━━━━━ DATASET ━━━━━
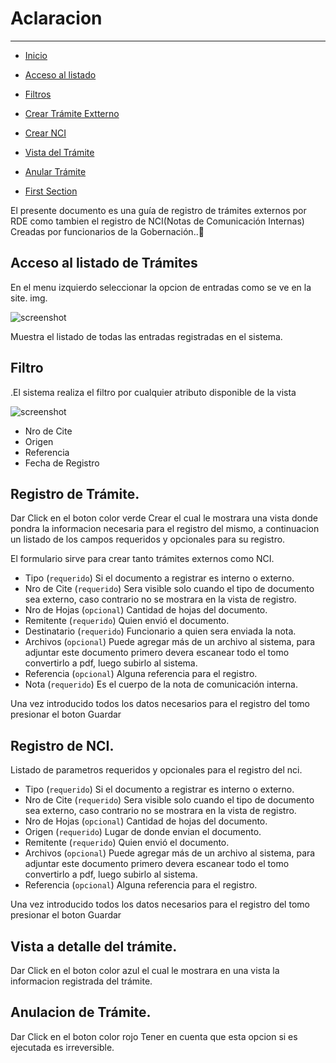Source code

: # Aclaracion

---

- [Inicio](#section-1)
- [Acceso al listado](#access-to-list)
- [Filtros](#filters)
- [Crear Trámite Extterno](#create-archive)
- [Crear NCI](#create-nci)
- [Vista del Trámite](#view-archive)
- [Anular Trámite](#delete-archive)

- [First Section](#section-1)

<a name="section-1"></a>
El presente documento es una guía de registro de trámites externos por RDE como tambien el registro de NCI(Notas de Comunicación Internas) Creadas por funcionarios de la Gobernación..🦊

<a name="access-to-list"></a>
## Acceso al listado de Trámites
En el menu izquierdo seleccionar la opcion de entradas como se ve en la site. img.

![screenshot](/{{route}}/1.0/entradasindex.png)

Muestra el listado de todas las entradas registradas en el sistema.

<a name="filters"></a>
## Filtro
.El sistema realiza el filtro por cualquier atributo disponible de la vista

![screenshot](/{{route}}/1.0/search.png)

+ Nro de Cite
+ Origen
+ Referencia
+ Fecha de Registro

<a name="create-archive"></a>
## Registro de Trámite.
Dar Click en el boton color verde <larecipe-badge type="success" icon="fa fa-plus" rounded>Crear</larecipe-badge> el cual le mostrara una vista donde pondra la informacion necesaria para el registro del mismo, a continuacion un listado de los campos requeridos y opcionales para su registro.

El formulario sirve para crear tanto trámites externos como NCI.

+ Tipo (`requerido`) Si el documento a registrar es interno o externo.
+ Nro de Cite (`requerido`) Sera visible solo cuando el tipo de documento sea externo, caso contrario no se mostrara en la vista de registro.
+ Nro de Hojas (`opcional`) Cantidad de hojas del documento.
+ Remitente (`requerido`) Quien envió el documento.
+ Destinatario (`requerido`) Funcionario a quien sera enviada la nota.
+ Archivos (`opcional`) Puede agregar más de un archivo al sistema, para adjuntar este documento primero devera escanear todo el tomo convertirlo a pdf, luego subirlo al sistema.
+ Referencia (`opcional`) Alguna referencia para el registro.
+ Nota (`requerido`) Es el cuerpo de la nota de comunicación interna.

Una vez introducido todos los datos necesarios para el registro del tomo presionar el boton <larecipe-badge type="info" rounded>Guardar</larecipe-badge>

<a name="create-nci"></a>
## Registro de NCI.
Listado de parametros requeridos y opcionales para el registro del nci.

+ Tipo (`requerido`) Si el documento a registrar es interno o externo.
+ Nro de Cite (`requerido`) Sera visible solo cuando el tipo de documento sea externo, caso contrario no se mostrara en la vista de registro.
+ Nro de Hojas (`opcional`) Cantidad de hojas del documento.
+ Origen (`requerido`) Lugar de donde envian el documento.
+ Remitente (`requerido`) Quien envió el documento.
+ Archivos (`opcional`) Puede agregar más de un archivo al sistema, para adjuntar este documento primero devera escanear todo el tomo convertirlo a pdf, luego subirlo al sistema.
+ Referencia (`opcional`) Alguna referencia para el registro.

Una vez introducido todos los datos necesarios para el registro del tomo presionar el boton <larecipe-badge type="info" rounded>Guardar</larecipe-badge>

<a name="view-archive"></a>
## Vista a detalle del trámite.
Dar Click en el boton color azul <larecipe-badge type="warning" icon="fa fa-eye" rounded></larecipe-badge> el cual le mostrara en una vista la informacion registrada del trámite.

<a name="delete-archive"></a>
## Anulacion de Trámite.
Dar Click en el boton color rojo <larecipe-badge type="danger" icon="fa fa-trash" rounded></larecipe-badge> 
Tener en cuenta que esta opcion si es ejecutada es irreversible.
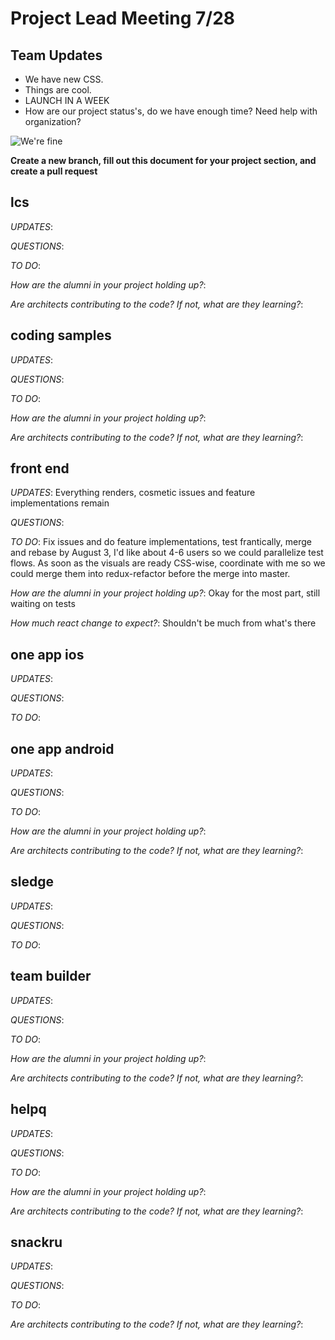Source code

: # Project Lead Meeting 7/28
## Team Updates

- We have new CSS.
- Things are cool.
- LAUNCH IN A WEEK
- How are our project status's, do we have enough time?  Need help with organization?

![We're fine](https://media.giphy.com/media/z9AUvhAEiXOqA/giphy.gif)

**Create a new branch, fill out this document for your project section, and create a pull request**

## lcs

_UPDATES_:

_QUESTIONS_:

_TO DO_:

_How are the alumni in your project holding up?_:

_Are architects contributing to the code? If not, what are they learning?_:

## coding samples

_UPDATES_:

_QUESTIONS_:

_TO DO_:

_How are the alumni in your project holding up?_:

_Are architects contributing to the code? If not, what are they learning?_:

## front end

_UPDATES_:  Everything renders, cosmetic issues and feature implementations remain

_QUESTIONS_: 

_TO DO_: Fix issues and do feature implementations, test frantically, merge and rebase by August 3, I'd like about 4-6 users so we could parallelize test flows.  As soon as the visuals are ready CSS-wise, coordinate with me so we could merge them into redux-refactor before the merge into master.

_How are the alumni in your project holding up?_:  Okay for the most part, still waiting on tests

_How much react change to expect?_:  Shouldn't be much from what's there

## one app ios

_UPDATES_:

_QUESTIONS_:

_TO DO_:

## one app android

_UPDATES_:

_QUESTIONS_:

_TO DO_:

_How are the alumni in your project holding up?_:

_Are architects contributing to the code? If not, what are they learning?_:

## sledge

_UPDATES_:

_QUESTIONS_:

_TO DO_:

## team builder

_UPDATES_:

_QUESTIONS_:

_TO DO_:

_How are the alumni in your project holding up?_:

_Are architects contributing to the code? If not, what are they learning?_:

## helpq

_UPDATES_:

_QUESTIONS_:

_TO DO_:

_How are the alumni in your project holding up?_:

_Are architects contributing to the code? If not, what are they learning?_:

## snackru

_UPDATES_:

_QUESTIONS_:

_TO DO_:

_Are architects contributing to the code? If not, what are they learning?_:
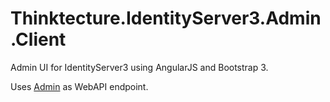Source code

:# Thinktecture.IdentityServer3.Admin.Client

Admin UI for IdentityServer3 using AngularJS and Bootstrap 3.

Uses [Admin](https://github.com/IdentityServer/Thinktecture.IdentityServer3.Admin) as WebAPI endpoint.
━━━━━
━━━━━ DATASET ━━━━━
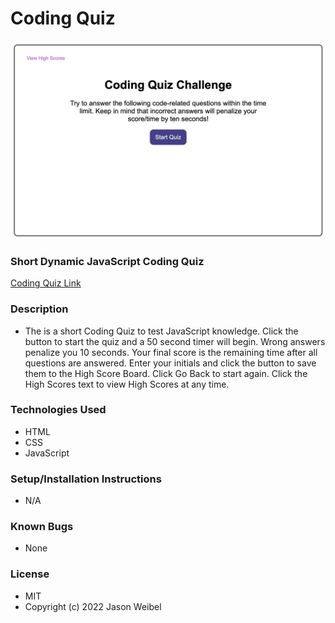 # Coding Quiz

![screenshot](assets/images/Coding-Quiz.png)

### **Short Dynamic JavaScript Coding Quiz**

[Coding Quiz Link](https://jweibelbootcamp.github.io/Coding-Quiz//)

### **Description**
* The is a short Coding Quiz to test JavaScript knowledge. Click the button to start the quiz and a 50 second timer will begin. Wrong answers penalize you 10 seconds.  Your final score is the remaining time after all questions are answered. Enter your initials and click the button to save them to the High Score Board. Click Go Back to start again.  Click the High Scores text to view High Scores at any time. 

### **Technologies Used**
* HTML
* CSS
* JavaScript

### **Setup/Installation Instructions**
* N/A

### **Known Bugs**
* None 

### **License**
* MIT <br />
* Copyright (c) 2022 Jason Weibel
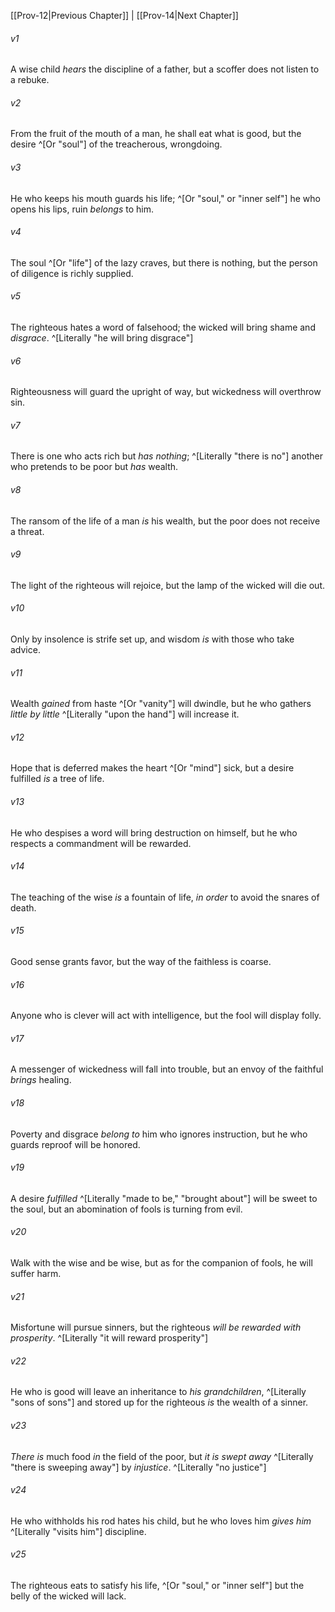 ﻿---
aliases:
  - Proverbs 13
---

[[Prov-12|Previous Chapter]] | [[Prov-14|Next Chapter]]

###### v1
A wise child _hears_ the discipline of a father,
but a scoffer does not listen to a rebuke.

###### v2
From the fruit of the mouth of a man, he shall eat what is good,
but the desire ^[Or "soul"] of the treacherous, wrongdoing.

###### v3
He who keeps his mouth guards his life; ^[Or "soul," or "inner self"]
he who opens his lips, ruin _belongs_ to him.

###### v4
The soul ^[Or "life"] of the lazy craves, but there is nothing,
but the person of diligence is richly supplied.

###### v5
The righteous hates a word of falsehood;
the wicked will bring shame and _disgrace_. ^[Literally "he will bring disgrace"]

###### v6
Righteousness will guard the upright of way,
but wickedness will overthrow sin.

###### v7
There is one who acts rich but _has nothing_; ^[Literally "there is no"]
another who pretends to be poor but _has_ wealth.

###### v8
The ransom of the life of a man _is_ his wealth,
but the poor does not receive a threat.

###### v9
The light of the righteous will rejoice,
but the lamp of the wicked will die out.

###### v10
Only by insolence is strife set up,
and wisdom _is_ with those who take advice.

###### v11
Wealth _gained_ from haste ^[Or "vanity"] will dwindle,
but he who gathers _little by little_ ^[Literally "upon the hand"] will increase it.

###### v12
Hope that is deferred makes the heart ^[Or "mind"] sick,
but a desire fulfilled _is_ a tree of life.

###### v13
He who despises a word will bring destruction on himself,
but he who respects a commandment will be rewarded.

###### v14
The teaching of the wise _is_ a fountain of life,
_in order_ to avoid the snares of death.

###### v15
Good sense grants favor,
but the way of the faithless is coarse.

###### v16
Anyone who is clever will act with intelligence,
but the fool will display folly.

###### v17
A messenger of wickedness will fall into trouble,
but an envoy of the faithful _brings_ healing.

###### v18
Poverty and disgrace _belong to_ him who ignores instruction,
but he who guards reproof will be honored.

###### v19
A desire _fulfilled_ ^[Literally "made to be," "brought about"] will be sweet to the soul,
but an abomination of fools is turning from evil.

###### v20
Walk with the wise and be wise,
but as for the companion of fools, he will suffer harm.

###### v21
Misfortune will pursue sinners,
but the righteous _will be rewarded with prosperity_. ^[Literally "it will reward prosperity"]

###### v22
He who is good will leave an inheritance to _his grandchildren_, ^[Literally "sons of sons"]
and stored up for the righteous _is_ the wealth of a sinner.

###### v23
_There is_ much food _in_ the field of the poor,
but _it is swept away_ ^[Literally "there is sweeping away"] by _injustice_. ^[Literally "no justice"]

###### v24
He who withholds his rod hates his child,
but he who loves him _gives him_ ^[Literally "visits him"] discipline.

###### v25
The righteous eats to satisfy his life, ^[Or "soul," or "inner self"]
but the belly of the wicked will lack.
━━━━━
━━━━━ DATASET ━━━━━
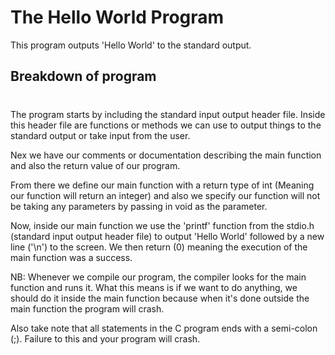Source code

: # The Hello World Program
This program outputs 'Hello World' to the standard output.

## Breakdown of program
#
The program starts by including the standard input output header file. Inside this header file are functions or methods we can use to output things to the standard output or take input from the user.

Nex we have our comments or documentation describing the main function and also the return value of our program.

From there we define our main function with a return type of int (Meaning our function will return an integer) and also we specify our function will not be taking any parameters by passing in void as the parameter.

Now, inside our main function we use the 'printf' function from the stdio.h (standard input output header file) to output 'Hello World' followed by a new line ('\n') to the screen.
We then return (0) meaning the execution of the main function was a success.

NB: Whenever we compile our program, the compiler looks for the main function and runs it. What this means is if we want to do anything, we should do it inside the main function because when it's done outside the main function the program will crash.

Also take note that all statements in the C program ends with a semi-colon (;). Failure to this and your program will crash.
━━━━━
▶ _WORK TASK_: Filter the listing by the string "success"; copy each matching line.

▶ _YOUR RESPONSE_:
Dar Click en el boton color verde <larecipe-badge type="success" icon="fa fa-plus" rounded>Crear</larecipe-badge> el cual le mostrara una vista donde pondra la informacion necesaria para el registro del mismo, a continuacion un listado de los campos requeridos y opcionales para su registro.
We then return (0) meaning the execution of the main function was a success.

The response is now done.